The next two motivators seem to be more reserved for mink that were raised from a very young age, though I'm sure there are mink out there that even though they were acquired as adults, still respond to these motivators. These two motivators are the desire to play, and the desire to please.
All young mink, and many adult mink LOVE to play. This can be used as a reward for young mink, and older mink who still have a very playful spirit. The desire to play is usually closely associated with the desire to hunt and kill, as almost all play for a mink has something to do with finding, capturing, or killing prey, real or imaginary. Notice that most play activities for a mink ether involve searching for (going through tubes, diving down under the water), chasing, or attacking some object.
Mink who bond very closely with their human (like I said this is usually with mink that were raised from a baby) will often have a desire to please them.
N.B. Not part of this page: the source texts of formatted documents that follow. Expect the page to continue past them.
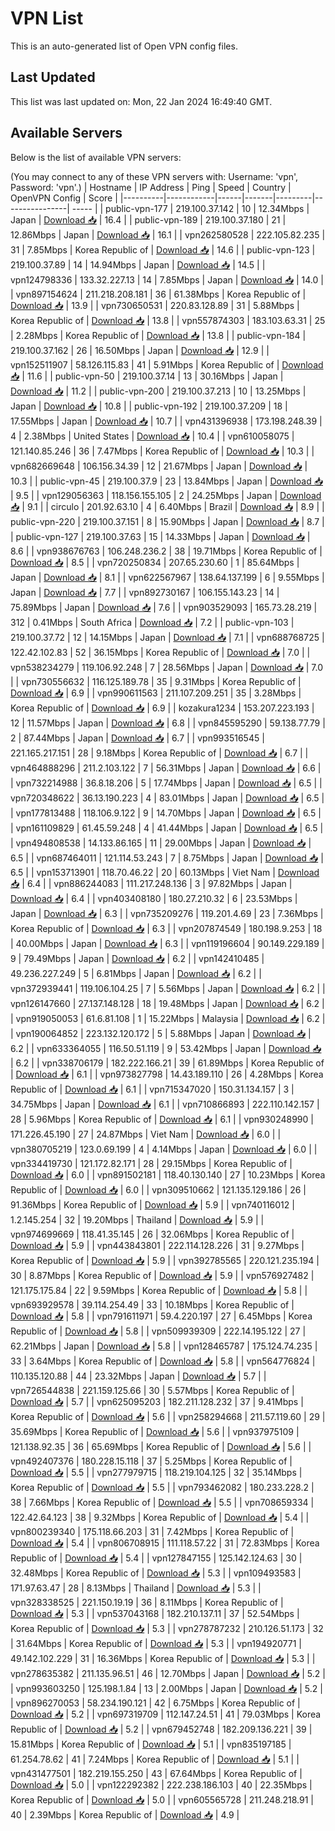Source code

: # VPN List

This is an auto-generated list of Open VPN config files.

## Last Updated

This list was last updated on: Mon, 22 Jan 2024 16:49:40 GMT.

## Available Servers

Below is the list of available VPN servers:

(You may connect to any of these VPN servers with: Username: 'vpn', Password: 'vpn'.)
| Hostname | IP Address | Ping | Speed | Country | OpenVPN Config | Score |
|----------|------------|------|-------|---------|----------------| ----- |
| public-vpn-177 | 219.100.37.142 | 10 | 12.34Mbps | Japan | [Download 📥](./configs/server_0_JP.ovpn) | 16.4 |
| public-vpn-189 | 219.100.37.180 | 21 | 12.86Mbps | Japan | [Download 📥](./configs/server_1_JP.ovpn) | 16.1 |
| vpn262580528 | 222.105.82.235 | 31 | 7.85Mbps | Korea Republic of | [Download 📥](./configs/server_2_KR.ovpn) | 14.6 |
| public-vpn-123 | 219.100.37.89 | 14 | 14.94Mbps | Japan | [Download 📥](./configs/server_3_JP.ovpn) | 14.5 |
| vpn124798336 | 133.32.227.13 | 14 | 7.85Mbps | Japan | [Download 📥](./configs/server_4_JP.ovpn) | 14.0 |
| vpn897154624 | 211.218.208.181 | 36 | 61.38Mbps | Korea Republic of | [Download 📥](./configs/server_5_KR.ovpn) | 13.9 |
| vpn730650531 | 220.83.128.89 | 31 | 5.88Mbps | Korea Republic of | [Download 📥](./configs/server_6_KR.ovpn) | 13.8 |
| vpn557874303 | 183.103.63.31 | 25 | 2.28Mbps | Korea Republic of | [Download 📥](./configs/server_7_KR.ovpn) | 13.8 |
| public-vpn-184 | 219.100.37.162 | 26 | 16.50Mbps | Japan | [Download 📥](./configs/server_8_JP.ovpn) | 12.9 |
| vpn152511907 | 58.126.115.83 | 41 | 5.91Mbps | Korea Republic of | [Download 📥](./configs/server_9_KR.ovpn) | 11.6 |
| public-vpn-50 | 219.100.37.14 | 13 | 30.16Mbps | Japan | [Download 📥](./configs/server_10_JP.ovpn) | 11.2 |
| public-vpn-200 | 219.100.37.213 | 10 | 13.25Mbps | Japan | [Download 📥](./configs/server_11_JP.ovpn) | 10.8 |
| public-vpn-192 | 219.100.37.209 | 18 | 17.55Mbps | Japan | [Download 📥](./configs/server_12_JP.ovpn) | 10.7 |
| vpn431396938 | 173.198.248.39 | 4 | 2.38Mbps | United States | [Download 📥](./configs/server_13_US.ovpn) | 10.4 |
| vpn610058075 | 121.140.85.246 | 36 | 7.47Mbps | Korea Republic of | [Download 📥](./configs/server_14_KR.ovpn) | 10.3 |
| vpn682669648 | 106.156.34.39 | 12 | 21.67Mbps | Japan | [Download 📥](./configs/server_15_JP.ovpn) | 10.3 |
| public-vpn-45 | 219.100.37.9 | 23 | 13.84Mbps | Japan | [Download 📥](./configs/server_16_JP.ovpn) | 9.5 |
| vpn129056363 | 118.156.155.105 | 2 | 24.25Mbps | Japan | [Download 📥](./configs/server_17_JP.ovpn) | 9.1 |
| circulo | 201.92.63.10 | 4 | 6.40Mbps | Brazil | [Download 📥](./configs/server_18_BR.ovpn) | 8.9 |
| public-vpn-220 | 219.100.37.151 | 8 | 15.90Mbps | Japan | [Download 📥](./configs/server_19_JP.ovpn) | 8.7 |
| public-vpn-127 | 219.100.37.63 | 15 | 14.33Mbps | Japan | [Download 📥](./configs/server_20_JP.ovpn) | 8.6 |
| vpn938676763 | 106.248.236.2 | 38 | 19.71Mbps | Korea Republic of | [Download 📥](./configs/server_21_KR.ovpn) | 8.5 |
| vpn720250834 | 207.65.230.60 | 1 | 85.64Mbps | Japan | [Download 📥](./configs/server_22_JP.ovpn) | 8.1 |
| vpn622567967 | 138.64.137.199 | 6 | 9.55Mbps | Japan | [Download 📥](./configs/server_23_JP.ovpn) | 7.7 |
| vpn892730167 | 106.155.143.23 | 14 | 75.89Mbps | Japan | [Download 📥](./configs/server_24_JP.ovpn) | 7.6 |
| vpn903529093 | 165.73.28.219 | 312 | 0.41Mbps | South Africa | [Download 📥](./configs/server_25_ZA.ovpn) | 7.2 |
| public-vpn-103 | 219.100.37.72 | 12 | 14.15Mbps | Japan | [Download 📥](./configs/server_26_JP.ovpn) | 7.1 |
| vpn688768725 | 122.42.102.83 | 52 | 36.15Mbps | Korea Republic of | [Download 📥](./configs/server_27_KR.ovpn) | 7.0 |
| vpn538234279 | 119.106.92.248 | 7 | 28.56Mbps | Japan | [Download 📥](./configs/server_28_JP.ovpn) | 7.0 |
| vpn730556632 | 116.125.189.78 | 35 | 9.31Mbps | Korea Republic of | [Download 📥](./configs/server_29_KR.ovpn) | 6.9 |
| vpn990611563 | 211.107.209.251 | 35 | 3.28Mbps | Korea Republic of | [Download 📥](./configs/server_30_KR.ovpn) | 6.9 |
| kozakura1234 | 153.207.223.193 | 12 | 11.57Mbps | Japan | [Download 📥](./configs/server_31_JP.ovpn) | 6.8 |
| vpn845595290 | 59.138.77.79 | 2 | 87.44Mbps | Japan | [Download 📥](./configs/server_32_JP.ovpn) | 6.7 |
| vpn993516545 | 221.165.217.151 | 28 | 9.18Mbps | Korea Republic of | [Download 📥](./configs/server_33_KR.ovpn) | 6.7 |
| vpn464888296 | 211.2.103.122 | 7 | 56.31Mbps | Japan | [Download 📥](./configs/server_34_JP.ovpn) | 6.6 |
| vpn732214988 | 36.8.18.206 | 5 | 17.74Mbps | Japan | [Download 📥](./configs/server_35_JP.ovpn) | 6.5 |
| vpn720348622 | 36.13.190.223 | 4 | 83.01Mbps | Japan | [Download 📥](./configs/server_36_JP.ovpn) | 6.5 |
| vpn177813488 | 118.106.9.122 | 9 | 14.70Mbps | Japan | [Download 📥](./configs/server_37_JP.ovpn) | 6.5 |
| vpn161109829 | 61.45.59.248 | 4 | 41.44Mbps | Japan | [Download 📥](./configs/server_38_JP.ovpn) | 6.5 |
| vpn494808538 | 14.133.86.165 | 11 | 29.00Mbps | Japan | [Download 📥](./configs/server_39_JP.ovpn) | 6.5 |
| vpn687464011 | 121.114.53.243 | 7 | 8.75Mbps | Japan | [Download 📥](./configs/server_40_JP.ovpn) | 6.5 |
| vpn153713901 | 118.70.46.22 | 20 | 60.13Mbps | Viet Nam | [Download 📥](./configs/server_41_VN.ovpn) | 6.4 |
| vpn886244083 | 111.217.248.136 | 3 | 97.82Mbps | Japan | [Download 📥](./configs/server_42_JP.ovpn) | 6.4 |
| vpn403408180 | 180.27.210.32 | 6 | 23.53Mbps | Japan | [Download 📥](./configs/server_43_JP.ovpn) | 6.3 |
| vpn735209276 | 119.201.4.69 | 23 | 7.36Mbps | Korea Republic of | [Download 📥](./configs/server_44_KR.ovpn) | 6.3 |
| vpn207874549 | 180.198.9.253 | 18 | 40.00Mbps | Japan | [Download 📥](./configs/server_45_JP.ovpn) | 6.3 |
| vpn119196604 | 90.149.229.189 | 9 | 79.49Mbps | Japan | [Download 📥](./configs/server_46_JP.ovpn) | 6.2 |
| vpn142410485 | 49.236.227.249 | 5 | 6.81Mbps | Japan | [Download 📥](./configs/server_47_JP.ovpn) | 6.2 |
| vpn372939441 | 119.106.104.25 | 7 | 5.56Mbps | Japan | [Download 📥](./configs/server_48_JP.ovpn) | 6.2 |
| vpn126147660 | 27.137.148.128 | 18 | 19.48Mbps | Japan | [Download 📥](./configs/server_49_JP.ovpn) | 6.2 |
| vpn919050053 | 61.6.81.108 | 1 | 15.22Mbps | Malaysia | [Download 📥](./configs/server_50_MY.ovpn) | 6.2 |
| vpn190064852 | 223.132.120.172 | 5 | 5.88Mbps | Japan | [Download 📥](./configs/server_51_JP.ovpn) | 6.2 |
| vpn633364055 | 116.50.51.119 | 9 | 53.42Mbps | Japan | [Download 📥](./configs/server_52_JP.ovpn) | 6.2 |
| vpn338706179 | 182.222.166.21 | 39 | 61.89Mbps | Korea Republic of | [Download 📥](./configs/server_53_KR.ovpn) | 6.1 |
| vpn973827798 | 14.43.189.110 | 26 | 4.28Mbps | Korea Republic of | [Download 📥](./configs/server_54_KR.ovpn) | 6.1 |
| vpn715347020 | 150.31.134.157 | 3 | 34.75Mbps | Japan | [Download 📥](./configs/server_55_JP.ovpn) | 6.1 |
| vpn710866893 | 222.110.142.157 | 28 | 5.96Mbps | Korea Republic of | [Download 📥](./configs/server_56_KR.ovpn) | 6.1 |
| vpn930248990 | 171.226.45.190 | 27 | 24.87Mbps | Viet Nam | [Download 📥](./configs/server_57_VN.ovpn) | 6.0 |
| vpn380705219 | 123.0.69.199 | 4 | 4.14Mbps | Japan | [Download 📥](./configs/server_58_JP.ovpn) | 6.0 |
| vpn334419730 | 121.172.82.171 | 28 | 29.15Mbps | Korea Republic of | [Download 📥](./configs/server_59_KR.ovpn) | 6.0 |
| vpn891502181 | 118.40.130.140 | 27 | 10.23Mbps | Korea Republic of | [Download 📥](./configs/server_60_KR.ovpn) | 6.0 |
| vpn309510662 | 121.135.129.186 | 26 | 91.36Mbps | Korea Republic of | [Download 📥](./configs/server_61_KR.ovpn) | 5.9 |
| vpn740116012 | 1.2.145.254 | 32 | 19.20Mbps | Thailand | [Download 📥](./configs/server_62_TH.ovpn) | 5.9 |
| vpn974699669 | 118.41.35.145 | 26 | 32.06Mbps | Korea Republic of | [Download 📥](./configs/server_63_KR.ovpn) | 5.9 |
| vpn443843801 | 222.114.128.226 | 31 | 9.27Mbps | Korea Republic of | [Download 📥](./configs/server_64_KR.ovpn) | 5.9 |
| vpn392785565 | 220.121.235.194 | 30 | 8.87Mbps | Korea Republic of | [Download 📥](./configs/server_65_KR.ovpn) | 5.9 |
| vpn576927482 | 121.175.175.84 | 22 | 9.59Mbps | Korea Republic of | [Download 📥](./configs/server_66_KR.ovpn) | 5.8 |
| vpn693929578 | 39.114.254.49 | 33 | 10.18Mbps | Korea Republic of | [Download 📥](./configs/server_67_KR.ovpn) | 5.8 |
| vpn791611971 | 59.4.220.197 | 27 | 6.45Mbps | Korea Republic of | [Download 📥](./configs/server_68_KR.ovpn) | 5.8 |
| vpn509939309 | 222.14.195.122 | 27 | 62.21Mbps | Japan | [Download 📥](./configs/server_69_JP.ovpn) | 5.8 |
| vpn128465787 | 175.124.74.235 | 33 | 3.64Mbps | Korea Republic of | [Download 📥](./configs/server_70_KR.ovpn) | 5.8 |
| vpn564776824 | 110.135.120.88 | 44 | 23.32Mbps | Japan | [Download 📥](./configs/server_71_JP.ovpn) | 5.7 |
| vpn726544838 | 221.159.125.66 | 30 | 5.57Mbps | Korea Republic of | [Download 📥](./configs/server_72_KR.ovpn) | 5.7 |
| vpn625095203 | 182.211.128.232 | 37 | 9.41Mbps | Korea Republic of | [Download 📥](./configs/server_73_KR.ovpn) | 5.6 |
| vpn258294668 | 211.57.119.60 | 29 | 35.69Mbps | Korea Republic of | [Download 📥](./configs/server_74_KR.ovpn) | 5.6 |
| vpn937975109 | 121.138.92.35 | 36 | 65.69Mbps | Korea Republic of | [Download 📥](./configs/server_75_KR.ovpn) | 5.6 |
| vpn492407376 | 180.228.15.118 | 37 | 5.25Mbps | Korea Republic of | [Download 📥](./configs/server_76_KR.ovpn) | 5.5 |
| vpn277979715 | 118.219.104.125 | 32 | 35.14Mbps | Korea Republic of | [Download 📥](./configs/server_77_KR.ovpn) | 5.5 |
| vpn793462082 | 180.233.228.2 | 38 | 7.66Mbps | Korea Republic of | [Download 📥](./configs/server_78_KR.ovpn) | 5.5 |
| vpn708659334 | 122.42.64.123 | 38 | 9.32Mbps | Korea Republic of | [Download 📥](./configs/server_79_KR.ovpn) | 5.4 |
| vpn800239340 | 175.118.66.203 | 31 | 7.42Mbps | Korea Republic of | [Download 📥](./configs/server_80_KR.ovpn) | 5.4 |
| vpn806708915 | 111.118.57.22 | 31 | 72.83Mbps | Korea Republic of | [Download 📥](./configs/server_81_KR.ovpn) | 5.4 |
| vpn127847155 | 125.142.124.63 | 30 | 32.48Mbps | Korea Republic of | [Download 📥](./configs/server_82_KR.ovpn) | 5.3 |
| vpn109493583 | 171.97.63.47 | 28 | 8.13Mbps | Thailand | [Download 📥](./configs/server_83_TH.ovpn) | 5.3 |
| vpn328338525 | 221.150.19.19 | 36 | 8.11Mbps | Korea Republic of | [Download 📥](./configs/server_84_KR.ovpn) | 5.3 |
| vpn537043168 | 182.210.137.11 | 37 | 52.54Mbps | Korea Republic of | [Download 📥](./configs/server_85_KR.ovpn) | 5.3 |
| vpn278787232 | 210.126.51.173 | 32 | 31.64Mbps | Korea Republic of | [Download 📥](./configs/server_86_KR.ovpn) | 5.3 |
| vpn194920771 | 49.142.102.229 | 31 | 16.36Mbps | Korea Republic of | [Download 📥](./configs/server_87_KR.ovpn) | 5.3 |
| vpn278635382 | 211.135.96.51 | 46 | 12.70Mbps | Japan | [Download 📥](./configs/server_88_JP.ovpn) | 5.2 |
| vpn993603250 | 125.198.1.84 | 13 | 2.00Mbps | Japan | [Download 📥](./configs/server_89_JP.ovpn) | 5.2 |
| vpn896270053 | 58.234.190.121 | 42 | 6.75Mbps | Korea Republic of | [Download 📥](./configs/server_90_KR.ovpn) | 5.2 |
| vpn697319709 | 112.147.24.51 | 41 | 79.03Mbps | Korea Republic of | [Download 📥](./configs/server_91_KR.ovpn) | 5.2 |
| vpn679452748 | 182.209.136.221 | 39 | 15.81Mbps | Korea Republic of | [Download 📥](./configs/server_92_KR.ovpn) | 5.1 |
| vpn835197185 | 61.254.78.62 | 41 | 7.24Mbps | Korea Republic of | [Download 📥](./configs/server_93_KR.ovpn) | 5.1 |
| vpn431477501 | 182.219.155.250 | 43 | 67.64Mbps | Korea Republic of | [Download 📥](./configs/server_94_KR.ovpn) | 5.0 |
| vpn122292382 | 222.238.186.103 | 40 | 22.35Mbps | Korea Republic of | [Download 📥](./configs/server_95_KR.ovpn) | 5.0 |
| vpn605565728 | 211.248.218.91 | 40 | 2.39Mbps | Korea Republic of | [Download 📥](./configs/server_96_KR.ovpn) | 4.9 |
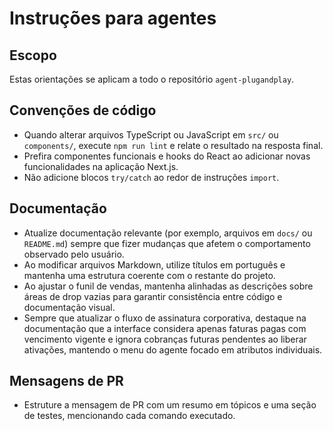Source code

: # Instruções para agentes

## Escopo
Estas orientações se aplicam a todo o repositório `agent-plugandplay`.

## Convenções de código
- Quando alterar arquivos TypeScript ou JavaScript em `src/` ou `components/`, execute `npm run lint` e relate o resultado na resposta final.
- Prefira componentes funcionais e hooks do React ao adicionar novas funcionalidades na aplicação Next.js.
- Não adicione blocos `try/catch` ao redor de instruções `import`.

## Documentação
- Atualize documentação relevante (por exemplo, arquivos em `docs/` ou `README.md`) sempre que fizer mudanças que afetem o comportamento observado pelo usuário.
- Ao modificar arquivos Markdown, utilize títulos em português e mantenha uma estrutura coerente com o restante do projeto.
- Ao ajustar o funil de vendas, mantenha alinhadas as descrições sobre áreas de drop vazias para garantir consistência entre código e documentação visual.
- Sempre que atualizar o fluxo de assinatura corporativa, destaque na documentação que a interface considera apenas faturas pagas com vencimento vigente e ignora cobranças futuras pendentes ao liberar ativações, mantendo o menu do agente focado em atributos individuais.

## Mensagens de PR
- Estruture a mensagem de PR com um resumo em tópicos e uma seção de testes, mencionando cada comando executado.
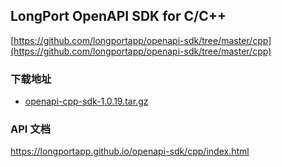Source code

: ## LongPort OpenAPI SDK for C/C++

[https://github.com/longportapp/openapi-sdk/tree/master/cpp](https://github.com/longportapp/openapi-sdk/tree/master/cpp)

### 下载地址

- [openapi-cpp-sdk-1.0.19.tar.gz](https://static.lbkrs.com/openapi-sdk/openapi-cpp-sdk-1.0.19.tar.gz)

### API 文档

https://longportapp.github.io/openapi-sdk/cpp/index.html
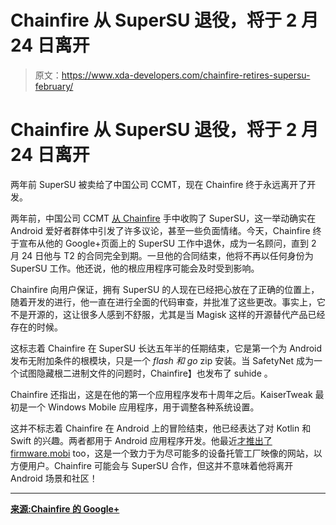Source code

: # Chainfire 从 SuperSU 退役，将于 2 月 24 日离开

> 原文：<https://www.xda-developers.com/chainfire-retires-supersu-february/>

# Chainfire 从 SuperSU 退役，将于 2 月 24 日离开

两年前 SuperSU 被卖给了中国公司 CCMT，现在 Chainfire 终于永远离开了开发。

两年前，中国公司 CCMT [从 Chainfire](http://www.xda-developers.com/chainfire-makes-important-announcement-about-supersus-future/) 手中收购了 SuperSU，这一举动确实在 Android 爱好者群体中引发了许多议论，甚至一些负面情绪。今天，Chainfire 终于宣布从他的 Google+页面上的 SuperSU 工作中退休，成为一名顾问，直到 2 月 24 日他与 T2 的合同完全到期。一旦他的合同结束，他将不再以任何身份为 SuperSU 工作。他还说，他的根应用程序可能会及时受到影响。

Chainfire 向用户保证，拥有 SuperSU 的人现在已经把心放在了正确的位置上，随着开发的进行，他一直在进行全面的代码审查，并批准了这些更改。事实上，它不是开源的，这让很多人感到不舒服，尤其是当 Magisk 这样的开源替代产品已经存在的时候。

这标志着 Chainfire 在 SuperSU 长达五年半的任期结束，它是第一个为 Android 发布无附加条件的根模块，只是一个 *flash 和 go* zip 安装。当 SafetyNet 成为一个试图隐藏根二进制文件的问题时，Chainfire】也发布了 suhide 。

Chainfire 还指出，这是在他的第一个应用程序发布十周年之后。KaiserTweak 最初是一个 Windows Mobile 应用程序，用于调整各种系统设置。

这并不标志着 Chainfire 在 Android 上的冒险结束，他已经表达了对 Kotlin 和 Swift 的兴趣。两者都用于 Android 应用程序开发。他最近[才推出了](https://www.xda-developers.com/firmware-mobi-stock-boot-recovery-images/) [firmware.mobi](https://desktop.firmware.mobi/) too，这是一个致力于为尽可能多的设备托管工厂映像的网站，以方便用户。Chainfire 可能会与 SuperSU 合作，但这并不意味着他将离开 Android 场景和社区！

* * *

[**来源:Chainfire 的 Google+**](https://plus.google.com/+Chainfire/posts/6Sp6t9LxtQZ)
Many mink acquired as an adult will also have the desire to please, but it's usually much more mild than a mink acquired as a baby. With mink who have a desire to please, you can often get them to do, or not do things by using the tone of your voice. You can verbally praise or scold a mink for doing good or bad things, and they will often learn to do what you want to try to get more praise or to avoid your verbal disapproval.
These two motivators are often the weakest motivators on mink as they grow older, and seem to be more useful for while the mink is young. But like I said, there are mink who grow up with one or both of these motivators remaining an important training tool even later in life.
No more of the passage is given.